Merge branch 'dev' into generalize_nodal_deposition

3 files changed, 281 insertions, 50 deletions

diff --git a/Source/Particles/Sorting/Make.package b/Source/Particles/Sorting/Make.package
index 750d2607e..f9c708e5b 100644
--- a/Source/Particles/Sorting/Make.package
+++ b/Source/Particles/Sorting/Make.package
@@ -1,3 +1,4 @@
+CEXE_headers += SortingUtils.H
 CEXE_sources += Partition.cpp
 INCLUDE_LOCATIONS += $(WARPX_HOME)/Source/Particles/Sorting
 VPATH_LOCATIONS   += $(WARPX_HOME)/Source/Particles/Sorting
diff --git a/Source/Particles/Sorting/Partition.cpp b/Source/Particles/Sorting/Partition.cpp
index 683dbbd04..e88af017f 100644
--- a/Source/Particles/Sorting/Partition.cpp
+++ b/Source/Particles/Sorting/Partition.cpp
@@ -1,5 +1,6 @@
-#include <WarpX.H>
+#include <SortingUtils.H>
 #include <PhysicalParticleContainer.H>
+#include <WarpX.H>
 #include <AMReX_Particles.H>
 
 using namespace amrex;
@@ -41,56 +42,64 @@ PhysicalParticleContainer::PartitionParticlesInBuffers(
 {
     BL_PROFILE("PPC::Evolve::partition");
 
-    std::vector<bool> inexflag;
+    // Initialize temporary arrays
+    Gpu::DeviceVector<int> inexflag;
     inexflag.resize(np);
+    Gpu::DeviceVector<long> pid;
+    pid.resize(np);
 
-    auto& aos = pti.GetArrayOfStructs();
+    // First, partition particles into the larger buffer
 
-    // We need to partition the large buffer first
+    // - Select the larger buffer
     iMultiFab const* bmasks =
         (WarpX::n_field_gather_buffer >= WarpX::n_current_deposition_buffer) ?
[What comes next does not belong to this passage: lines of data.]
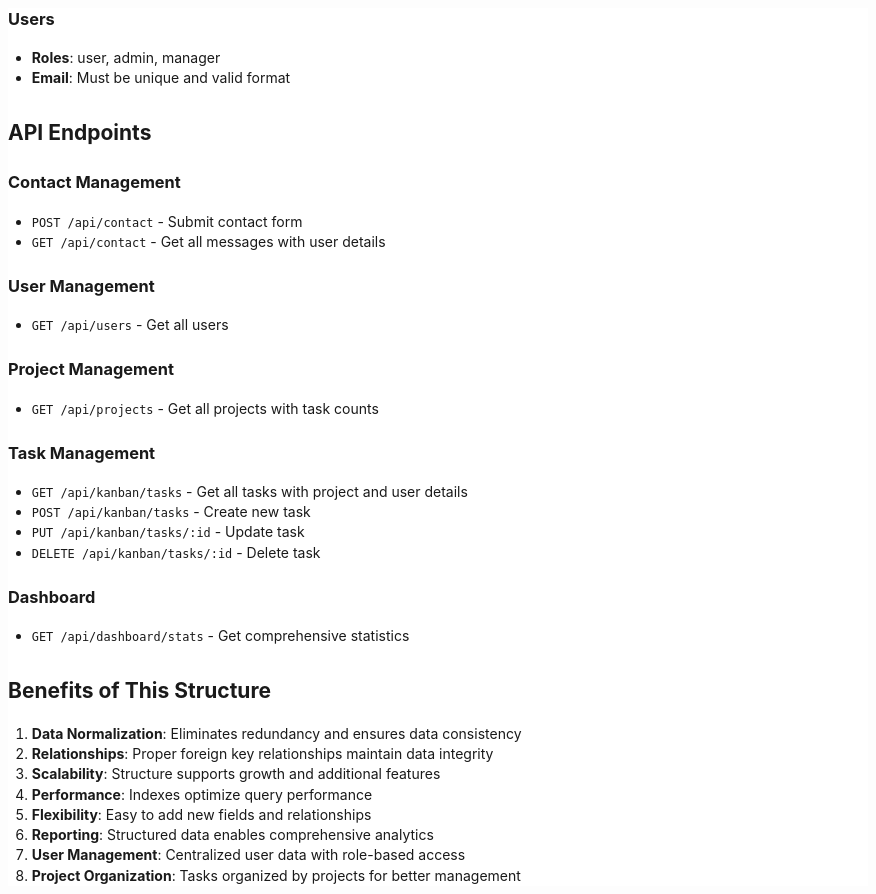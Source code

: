 ### Users
- **Roles**: user, admin, manager
- **Email**: Must be unique and valid format

## API Endpoints

### Contact Management
- `POST /api/contact` - Submit contact form
- `GET /api/contact` - Get all messages with user details

### User Management
- `GET /api/users` - Get all users

### Project Management
- `GET /api/projects` - Get all projects with task counts

### Task Management
- `GET /api/kanban/tasks` - Get all tasks with project and user details
- `POST /api/kanban/tasks` - Create new task
- `PUT /api/kanban/tasks/:id` - Update task
- `DELETE /api/kanban/tasks/:id` - Delete task

### Dashboard
- `GET /api/dashboard/stats` - Get comprehensive statistics

## Benefits of This Structure

1. **Data Normalization**: Eliminates redundancy and ensures data consistency
2. **Relationships**: Proper foreign key relationships maintain data integrity
3. **Scalability**: Structure supports growth and additional features
4. **Performance**: Indexes optimize query performance
5. **Flexibility**: Easy to add new fields and relationships
6. **Reporting**: Structured data enables comprehensive analytics
7. **User Management**: Centralized user data with role-based access
8. **Project Organization**: Tasks organized by projects for better management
         gather_masks : current_masks;
-    int i = 0;
-    const auto& msk = (*bmasks)[pti];
-    for (const auto& p : aos) {
-        const IntVect& iv = Index(p, lev);
-        inexflag[i++] = msk(iv);
-    }
-
-    Vector<long> pid;
-    pid.resize(np);
-    std::iota(pid.begin(), pid.end(), 0L);
-    auto sep = std::stable_partition(pid.begin(), pid.end(),
-                                     [&inexflag](long id) { return inexflag[id]; });
+    // - For each particle, find whether it is in the larger buffer,
+    //   by looking up the mask. Store the answer in `inexflag`.
+    amrex::ParallelFor( np, fillBufferFlag(pti, bmasks, inexflag, Geom(lev)) );
+    // - Find the indices that reorder particles so that the last particles
+    //   are in the larger buffer
+    fillWithConsecutiveIntegers( pid );
+    auto const sep = stablePartition( pid.begin(), pid.end(), inexflag );
+    // At the end of this step, `pid` contains the indices that should be used to
+    // reorder the particles, and `sep` is the position in the array that
+    // separates the particles that deposit/gather on the fine patch (first part)
+    // and the particles that deposit/gather in the buffers (last part)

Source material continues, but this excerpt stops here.